My jaw dropped in shock and awe. How dare she! How could she? What an accusation! “I do not!”

“You do too. I have nothing.” She looked down to double check. “Nope, nothing.” She thought I was playing the self-deprecating card and it was her job to build up my confidence.

No, I really don’t.”

“It’s not a bad thing,” she added. “I’m jealous!”

We eventually removed the boobies, relieved to not have to lug them around with us all day like real boobs, and decided to just chuck the remaining balloons at the driveway so they’d burst. Playing with water balloons no longer seemed fun. Our day in the sprinkler had ended prematurely, just like our childhood.
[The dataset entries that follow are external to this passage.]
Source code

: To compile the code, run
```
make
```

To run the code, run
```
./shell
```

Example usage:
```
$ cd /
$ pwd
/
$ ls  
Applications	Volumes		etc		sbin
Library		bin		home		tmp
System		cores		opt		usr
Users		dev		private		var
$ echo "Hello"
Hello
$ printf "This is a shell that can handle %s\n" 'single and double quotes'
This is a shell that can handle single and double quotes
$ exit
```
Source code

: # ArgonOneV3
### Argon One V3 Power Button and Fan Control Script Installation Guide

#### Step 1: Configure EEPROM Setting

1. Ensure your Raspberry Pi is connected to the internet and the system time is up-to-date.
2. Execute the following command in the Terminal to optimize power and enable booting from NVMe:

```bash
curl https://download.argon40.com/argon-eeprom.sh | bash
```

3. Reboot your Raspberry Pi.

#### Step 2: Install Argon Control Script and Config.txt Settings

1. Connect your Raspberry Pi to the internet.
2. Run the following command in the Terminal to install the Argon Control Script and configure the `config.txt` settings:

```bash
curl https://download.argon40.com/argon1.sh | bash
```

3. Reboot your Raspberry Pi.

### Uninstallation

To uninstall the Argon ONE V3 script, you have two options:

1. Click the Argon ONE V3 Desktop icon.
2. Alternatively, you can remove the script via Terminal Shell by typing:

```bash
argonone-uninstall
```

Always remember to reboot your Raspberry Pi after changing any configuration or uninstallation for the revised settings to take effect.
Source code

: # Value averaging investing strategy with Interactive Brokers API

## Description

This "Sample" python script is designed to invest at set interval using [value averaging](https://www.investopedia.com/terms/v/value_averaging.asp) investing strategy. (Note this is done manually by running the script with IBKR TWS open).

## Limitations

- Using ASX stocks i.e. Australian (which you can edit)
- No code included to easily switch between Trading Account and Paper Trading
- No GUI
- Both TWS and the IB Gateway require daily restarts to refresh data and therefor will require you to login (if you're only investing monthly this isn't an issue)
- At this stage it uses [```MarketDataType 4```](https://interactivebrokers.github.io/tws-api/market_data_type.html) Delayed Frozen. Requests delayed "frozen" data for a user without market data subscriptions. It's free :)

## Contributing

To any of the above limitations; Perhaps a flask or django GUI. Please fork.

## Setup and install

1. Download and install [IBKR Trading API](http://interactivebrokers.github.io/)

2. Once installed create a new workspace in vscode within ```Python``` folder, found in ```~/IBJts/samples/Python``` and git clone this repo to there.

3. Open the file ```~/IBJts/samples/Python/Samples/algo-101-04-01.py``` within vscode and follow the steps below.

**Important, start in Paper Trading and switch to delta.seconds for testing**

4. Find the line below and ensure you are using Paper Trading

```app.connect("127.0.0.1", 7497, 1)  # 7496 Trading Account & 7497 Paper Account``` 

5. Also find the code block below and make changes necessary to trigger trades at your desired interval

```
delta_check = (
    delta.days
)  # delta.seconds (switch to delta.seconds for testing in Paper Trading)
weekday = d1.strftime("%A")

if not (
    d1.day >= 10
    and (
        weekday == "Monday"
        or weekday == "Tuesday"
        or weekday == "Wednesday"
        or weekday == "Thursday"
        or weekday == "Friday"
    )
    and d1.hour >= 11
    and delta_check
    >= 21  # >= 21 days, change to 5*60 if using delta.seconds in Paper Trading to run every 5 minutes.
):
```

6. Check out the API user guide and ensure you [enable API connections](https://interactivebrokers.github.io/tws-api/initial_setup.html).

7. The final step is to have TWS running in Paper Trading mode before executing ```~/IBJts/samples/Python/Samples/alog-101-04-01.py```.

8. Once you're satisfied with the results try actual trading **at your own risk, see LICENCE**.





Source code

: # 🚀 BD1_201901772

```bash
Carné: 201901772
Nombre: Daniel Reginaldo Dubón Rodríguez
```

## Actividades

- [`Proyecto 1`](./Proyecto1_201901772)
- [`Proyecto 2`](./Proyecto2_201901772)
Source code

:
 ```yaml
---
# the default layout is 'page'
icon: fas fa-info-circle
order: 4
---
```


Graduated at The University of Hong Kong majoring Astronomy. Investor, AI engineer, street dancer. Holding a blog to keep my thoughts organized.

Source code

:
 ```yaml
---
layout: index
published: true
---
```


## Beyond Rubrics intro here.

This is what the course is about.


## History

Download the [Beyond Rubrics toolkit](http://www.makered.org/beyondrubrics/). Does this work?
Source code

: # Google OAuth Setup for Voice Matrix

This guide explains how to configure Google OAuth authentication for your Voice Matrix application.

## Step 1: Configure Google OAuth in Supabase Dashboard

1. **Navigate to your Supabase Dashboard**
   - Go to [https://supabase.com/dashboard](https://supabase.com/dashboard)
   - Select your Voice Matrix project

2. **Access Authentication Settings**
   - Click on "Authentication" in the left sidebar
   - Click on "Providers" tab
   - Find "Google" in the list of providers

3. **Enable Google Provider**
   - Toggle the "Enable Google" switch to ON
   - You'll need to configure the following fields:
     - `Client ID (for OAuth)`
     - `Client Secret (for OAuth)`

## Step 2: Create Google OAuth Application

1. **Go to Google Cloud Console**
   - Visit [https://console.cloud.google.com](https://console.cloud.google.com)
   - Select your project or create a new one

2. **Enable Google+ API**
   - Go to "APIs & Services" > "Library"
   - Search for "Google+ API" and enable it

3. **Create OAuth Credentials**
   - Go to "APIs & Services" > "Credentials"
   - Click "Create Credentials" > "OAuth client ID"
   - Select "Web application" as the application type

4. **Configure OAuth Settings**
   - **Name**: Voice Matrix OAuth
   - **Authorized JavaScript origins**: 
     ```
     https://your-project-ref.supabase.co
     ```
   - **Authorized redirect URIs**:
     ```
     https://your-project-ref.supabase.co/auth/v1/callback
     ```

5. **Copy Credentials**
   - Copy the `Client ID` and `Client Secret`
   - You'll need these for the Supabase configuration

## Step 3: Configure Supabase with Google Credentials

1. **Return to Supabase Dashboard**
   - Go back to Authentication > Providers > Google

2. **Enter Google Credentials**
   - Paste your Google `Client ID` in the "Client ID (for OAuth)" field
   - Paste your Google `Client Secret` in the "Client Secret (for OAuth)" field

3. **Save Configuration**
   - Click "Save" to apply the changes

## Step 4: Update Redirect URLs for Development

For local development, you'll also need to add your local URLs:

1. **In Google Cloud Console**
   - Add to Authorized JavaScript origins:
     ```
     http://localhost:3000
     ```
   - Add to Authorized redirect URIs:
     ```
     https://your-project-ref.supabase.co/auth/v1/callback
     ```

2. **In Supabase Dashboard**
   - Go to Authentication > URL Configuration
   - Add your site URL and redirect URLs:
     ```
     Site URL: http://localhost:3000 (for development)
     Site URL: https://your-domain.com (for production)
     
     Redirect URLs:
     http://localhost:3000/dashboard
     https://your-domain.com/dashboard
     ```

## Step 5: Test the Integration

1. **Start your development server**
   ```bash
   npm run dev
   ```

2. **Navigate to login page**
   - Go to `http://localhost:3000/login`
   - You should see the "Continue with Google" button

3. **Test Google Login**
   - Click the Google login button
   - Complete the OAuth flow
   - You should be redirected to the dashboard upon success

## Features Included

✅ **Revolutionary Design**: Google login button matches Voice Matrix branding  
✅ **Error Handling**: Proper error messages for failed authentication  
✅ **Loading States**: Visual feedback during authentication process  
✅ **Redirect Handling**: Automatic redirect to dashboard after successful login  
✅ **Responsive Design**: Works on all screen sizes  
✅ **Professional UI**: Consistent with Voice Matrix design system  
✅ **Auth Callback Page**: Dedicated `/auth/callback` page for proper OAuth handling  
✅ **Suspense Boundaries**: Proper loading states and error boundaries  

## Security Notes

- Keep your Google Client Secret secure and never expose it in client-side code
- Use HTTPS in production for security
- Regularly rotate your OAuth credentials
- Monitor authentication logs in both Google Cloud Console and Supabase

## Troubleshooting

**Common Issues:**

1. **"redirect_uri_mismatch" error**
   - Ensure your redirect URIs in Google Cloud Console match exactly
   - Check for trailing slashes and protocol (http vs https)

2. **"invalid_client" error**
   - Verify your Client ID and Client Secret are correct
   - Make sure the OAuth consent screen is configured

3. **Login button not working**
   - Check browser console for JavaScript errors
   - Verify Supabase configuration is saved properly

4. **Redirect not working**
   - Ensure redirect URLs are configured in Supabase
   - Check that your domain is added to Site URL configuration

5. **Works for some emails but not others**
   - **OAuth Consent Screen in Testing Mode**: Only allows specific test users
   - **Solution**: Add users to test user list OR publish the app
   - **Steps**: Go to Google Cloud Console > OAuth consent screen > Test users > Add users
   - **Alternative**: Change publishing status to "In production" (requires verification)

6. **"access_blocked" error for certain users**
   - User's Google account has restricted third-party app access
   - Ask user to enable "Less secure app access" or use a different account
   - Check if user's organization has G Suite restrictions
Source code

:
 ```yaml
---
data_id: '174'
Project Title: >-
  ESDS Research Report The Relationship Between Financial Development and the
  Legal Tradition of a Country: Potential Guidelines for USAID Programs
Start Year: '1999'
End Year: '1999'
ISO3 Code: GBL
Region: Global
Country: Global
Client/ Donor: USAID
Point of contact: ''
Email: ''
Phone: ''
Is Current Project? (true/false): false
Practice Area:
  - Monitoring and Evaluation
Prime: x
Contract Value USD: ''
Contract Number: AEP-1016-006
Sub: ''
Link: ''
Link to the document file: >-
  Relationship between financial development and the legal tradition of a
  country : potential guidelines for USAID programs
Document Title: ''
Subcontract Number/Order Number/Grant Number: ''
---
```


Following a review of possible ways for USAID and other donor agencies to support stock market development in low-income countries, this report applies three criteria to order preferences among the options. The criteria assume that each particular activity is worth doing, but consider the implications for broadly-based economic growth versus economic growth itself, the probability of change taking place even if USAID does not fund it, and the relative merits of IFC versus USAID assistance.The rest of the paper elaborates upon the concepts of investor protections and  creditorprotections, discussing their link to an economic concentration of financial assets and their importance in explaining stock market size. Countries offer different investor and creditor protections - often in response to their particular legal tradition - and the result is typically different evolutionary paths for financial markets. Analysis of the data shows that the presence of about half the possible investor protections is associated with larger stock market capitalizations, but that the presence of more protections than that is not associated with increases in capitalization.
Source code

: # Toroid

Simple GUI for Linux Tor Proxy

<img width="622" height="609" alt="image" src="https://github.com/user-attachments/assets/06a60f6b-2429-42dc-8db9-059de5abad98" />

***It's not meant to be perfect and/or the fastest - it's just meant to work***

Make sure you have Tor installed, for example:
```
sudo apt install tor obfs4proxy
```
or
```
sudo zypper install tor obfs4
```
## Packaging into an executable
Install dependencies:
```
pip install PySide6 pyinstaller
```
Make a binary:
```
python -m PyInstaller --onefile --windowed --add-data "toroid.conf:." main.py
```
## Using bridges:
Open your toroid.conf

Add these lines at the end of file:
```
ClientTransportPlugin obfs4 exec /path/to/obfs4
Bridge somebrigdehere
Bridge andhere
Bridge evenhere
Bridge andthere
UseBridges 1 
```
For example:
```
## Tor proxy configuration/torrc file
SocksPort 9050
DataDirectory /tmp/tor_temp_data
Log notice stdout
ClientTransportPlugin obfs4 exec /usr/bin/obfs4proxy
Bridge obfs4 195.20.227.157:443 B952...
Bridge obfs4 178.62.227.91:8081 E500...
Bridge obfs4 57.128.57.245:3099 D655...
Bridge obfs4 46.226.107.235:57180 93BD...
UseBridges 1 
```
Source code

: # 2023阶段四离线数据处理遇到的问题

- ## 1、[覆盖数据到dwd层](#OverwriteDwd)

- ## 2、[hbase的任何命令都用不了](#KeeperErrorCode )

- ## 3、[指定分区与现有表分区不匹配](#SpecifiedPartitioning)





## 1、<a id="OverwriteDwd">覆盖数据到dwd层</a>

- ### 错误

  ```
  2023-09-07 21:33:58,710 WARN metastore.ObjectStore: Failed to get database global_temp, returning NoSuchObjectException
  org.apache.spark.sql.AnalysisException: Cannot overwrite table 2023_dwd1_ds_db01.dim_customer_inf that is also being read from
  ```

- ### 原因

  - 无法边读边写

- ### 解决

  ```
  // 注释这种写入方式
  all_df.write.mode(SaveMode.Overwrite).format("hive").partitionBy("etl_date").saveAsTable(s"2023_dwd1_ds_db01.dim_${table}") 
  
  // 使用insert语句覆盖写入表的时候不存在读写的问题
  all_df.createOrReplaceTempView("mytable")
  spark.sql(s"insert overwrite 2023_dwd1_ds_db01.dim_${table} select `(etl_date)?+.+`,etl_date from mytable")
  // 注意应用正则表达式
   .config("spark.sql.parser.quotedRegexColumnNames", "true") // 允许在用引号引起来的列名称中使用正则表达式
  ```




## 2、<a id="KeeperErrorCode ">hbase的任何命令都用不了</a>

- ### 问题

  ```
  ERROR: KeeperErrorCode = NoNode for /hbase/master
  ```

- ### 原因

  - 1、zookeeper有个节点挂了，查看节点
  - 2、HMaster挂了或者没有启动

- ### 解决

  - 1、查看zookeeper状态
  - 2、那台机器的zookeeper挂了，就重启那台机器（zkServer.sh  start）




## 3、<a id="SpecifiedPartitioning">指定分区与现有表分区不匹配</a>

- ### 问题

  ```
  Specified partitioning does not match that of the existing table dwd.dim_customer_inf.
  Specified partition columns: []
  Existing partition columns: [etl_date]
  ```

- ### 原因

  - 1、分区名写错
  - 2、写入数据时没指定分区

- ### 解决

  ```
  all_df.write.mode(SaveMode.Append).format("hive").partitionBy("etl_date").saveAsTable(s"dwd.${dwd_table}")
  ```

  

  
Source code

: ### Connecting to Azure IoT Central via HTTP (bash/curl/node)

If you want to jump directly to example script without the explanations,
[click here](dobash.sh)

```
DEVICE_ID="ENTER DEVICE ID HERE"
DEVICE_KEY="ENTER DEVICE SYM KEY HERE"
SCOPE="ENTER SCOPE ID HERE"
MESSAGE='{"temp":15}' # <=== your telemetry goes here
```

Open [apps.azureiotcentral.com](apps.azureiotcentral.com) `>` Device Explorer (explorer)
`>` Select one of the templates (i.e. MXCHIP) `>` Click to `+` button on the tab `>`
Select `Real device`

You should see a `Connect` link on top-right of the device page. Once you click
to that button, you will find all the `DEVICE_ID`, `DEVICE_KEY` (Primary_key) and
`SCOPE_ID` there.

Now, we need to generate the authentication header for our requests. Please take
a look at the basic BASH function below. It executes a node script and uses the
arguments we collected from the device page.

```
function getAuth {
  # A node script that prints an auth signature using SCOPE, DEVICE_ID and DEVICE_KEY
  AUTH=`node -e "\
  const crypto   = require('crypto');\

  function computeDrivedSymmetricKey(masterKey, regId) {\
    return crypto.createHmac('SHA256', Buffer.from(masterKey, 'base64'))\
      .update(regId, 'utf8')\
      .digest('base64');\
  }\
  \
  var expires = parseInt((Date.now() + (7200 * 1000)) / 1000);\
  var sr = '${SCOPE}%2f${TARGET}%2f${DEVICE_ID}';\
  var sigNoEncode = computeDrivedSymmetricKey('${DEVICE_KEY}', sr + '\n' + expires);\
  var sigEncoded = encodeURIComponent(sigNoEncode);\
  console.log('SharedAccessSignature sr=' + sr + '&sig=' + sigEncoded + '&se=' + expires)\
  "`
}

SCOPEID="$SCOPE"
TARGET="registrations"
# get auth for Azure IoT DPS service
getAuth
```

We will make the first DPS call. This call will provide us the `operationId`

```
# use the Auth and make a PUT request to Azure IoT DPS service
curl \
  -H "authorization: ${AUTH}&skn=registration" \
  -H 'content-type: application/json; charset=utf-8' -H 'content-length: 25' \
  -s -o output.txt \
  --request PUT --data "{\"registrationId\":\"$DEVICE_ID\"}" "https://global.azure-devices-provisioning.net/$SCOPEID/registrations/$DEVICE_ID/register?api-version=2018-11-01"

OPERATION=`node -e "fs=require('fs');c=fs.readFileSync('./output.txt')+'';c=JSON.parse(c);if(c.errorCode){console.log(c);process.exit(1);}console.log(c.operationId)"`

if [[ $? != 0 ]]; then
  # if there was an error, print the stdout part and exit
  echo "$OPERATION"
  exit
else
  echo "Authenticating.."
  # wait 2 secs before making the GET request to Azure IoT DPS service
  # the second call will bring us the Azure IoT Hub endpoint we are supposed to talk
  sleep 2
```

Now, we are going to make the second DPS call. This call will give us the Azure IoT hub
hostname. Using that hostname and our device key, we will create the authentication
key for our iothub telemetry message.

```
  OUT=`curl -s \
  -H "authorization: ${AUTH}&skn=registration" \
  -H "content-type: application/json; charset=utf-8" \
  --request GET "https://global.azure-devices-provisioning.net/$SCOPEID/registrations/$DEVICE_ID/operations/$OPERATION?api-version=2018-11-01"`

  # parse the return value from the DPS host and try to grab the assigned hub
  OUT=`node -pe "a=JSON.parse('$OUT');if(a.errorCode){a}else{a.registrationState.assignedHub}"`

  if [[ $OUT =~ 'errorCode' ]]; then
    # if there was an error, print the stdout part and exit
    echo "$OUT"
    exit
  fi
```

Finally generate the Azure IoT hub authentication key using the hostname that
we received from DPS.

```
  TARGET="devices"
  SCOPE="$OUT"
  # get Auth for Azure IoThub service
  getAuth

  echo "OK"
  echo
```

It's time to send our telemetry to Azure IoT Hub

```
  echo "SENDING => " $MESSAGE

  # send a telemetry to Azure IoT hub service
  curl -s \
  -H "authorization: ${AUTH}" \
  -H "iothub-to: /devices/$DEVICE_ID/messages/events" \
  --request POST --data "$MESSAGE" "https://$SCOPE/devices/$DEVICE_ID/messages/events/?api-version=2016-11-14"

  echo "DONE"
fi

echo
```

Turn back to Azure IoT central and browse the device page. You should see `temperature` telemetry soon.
It was almost poetic, or maybe symbolic, the way we responsibly packed up the fire hydrant and unused balloons. We both knew it was the last time we’d ever play in the sprinkler. There had been a fundamental change—our spirits had been broken. We’d confronted our emergent adulthood and looked it square in the eyes that day. We couldn’t go back to playing with childish things after wearing boobies in our swimsuits all afternoon. We were adults. From now on we’d have to only do constructive things when we hung out together. We would no longer have playdates, but “meetings” instead.

We’d never prance around a plastic fire hydrant, or anything else, like damn dirty dogs again.